╭─ Available records

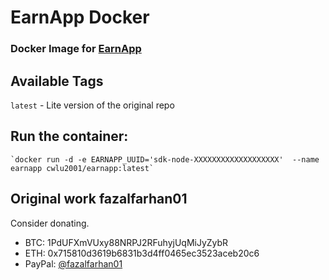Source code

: # EarnApp Docker
### Docker Image for [EarnApp](https://earnapp.com/)

## Available Tags
`latest` - Lite version of the original repo

## Run the container:
    `docker run -d -e EARNAPP_UUID='sdk-node-XXXXXXXXXXXXXXXXXXX'  --name earnapp cwlu2001/earnapp:latest`
 
## Original work fazalfarhan01
Consider donating.
- BTC: 1PdUFXmVUxy88NRPJ2RFuhyjUqMiJyZybR
- ETH: 0x715810d3619b6831b3d4ff0465ec3523aceb20c6
- PayPal: [@fazalfarhan01](https://www.paypal.me/fazalfarhan01)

╰─

■ About this task
Include in the answer nothing but an exact repetition of the lines from the one with "- ETH: 0x715810d3619b6831b3d4ff0465ec3523aceb20c6" through the end of the material.

■ Answer box
- ETH: 0x715810d3619b6831b3d4ff0465ec3523aceb20c6
- PayPal: [@fazalfarhan01](https://www.paypal.me/fazalfarhan01)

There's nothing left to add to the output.